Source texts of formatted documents
┄┄┄┄┄┄┄┄┄┄┄┄┄┄┄┄┄┄┄┄

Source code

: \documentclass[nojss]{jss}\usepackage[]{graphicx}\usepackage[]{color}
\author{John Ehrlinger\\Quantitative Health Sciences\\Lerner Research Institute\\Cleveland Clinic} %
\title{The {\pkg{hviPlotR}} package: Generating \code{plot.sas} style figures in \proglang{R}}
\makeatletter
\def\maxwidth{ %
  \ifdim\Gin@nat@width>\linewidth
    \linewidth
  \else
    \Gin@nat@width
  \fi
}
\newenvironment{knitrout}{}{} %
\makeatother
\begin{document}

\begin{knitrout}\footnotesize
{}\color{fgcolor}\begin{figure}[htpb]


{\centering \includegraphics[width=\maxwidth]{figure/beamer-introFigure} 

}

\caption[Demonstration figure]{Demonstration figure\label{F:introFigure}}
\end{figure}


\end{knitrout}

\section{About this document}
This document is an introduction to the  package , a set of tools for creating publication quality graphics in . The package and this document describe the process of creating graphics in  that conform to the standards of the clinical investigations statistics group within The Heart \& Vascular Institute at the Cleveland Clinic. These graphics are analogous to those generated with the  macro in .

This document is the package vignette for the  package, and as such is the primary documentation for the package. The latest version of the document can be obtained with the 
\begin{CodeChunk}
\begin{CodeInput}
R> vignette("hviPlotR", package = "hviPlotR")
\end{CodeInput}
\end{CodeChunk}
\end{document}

┄┄┄┄┄┄┄┄┄┄┄┄┄┄┄┄┄┄┄┄

(Work to complete):
Search the data for the string "color" and copy out every line where it is found.

(Exercise answer):
: \documentclass[nojss]{jss}\usepackage[]{graphicx}\usepackage[]{color}
{}\color{fgcolor}\begin{figure}[htpb]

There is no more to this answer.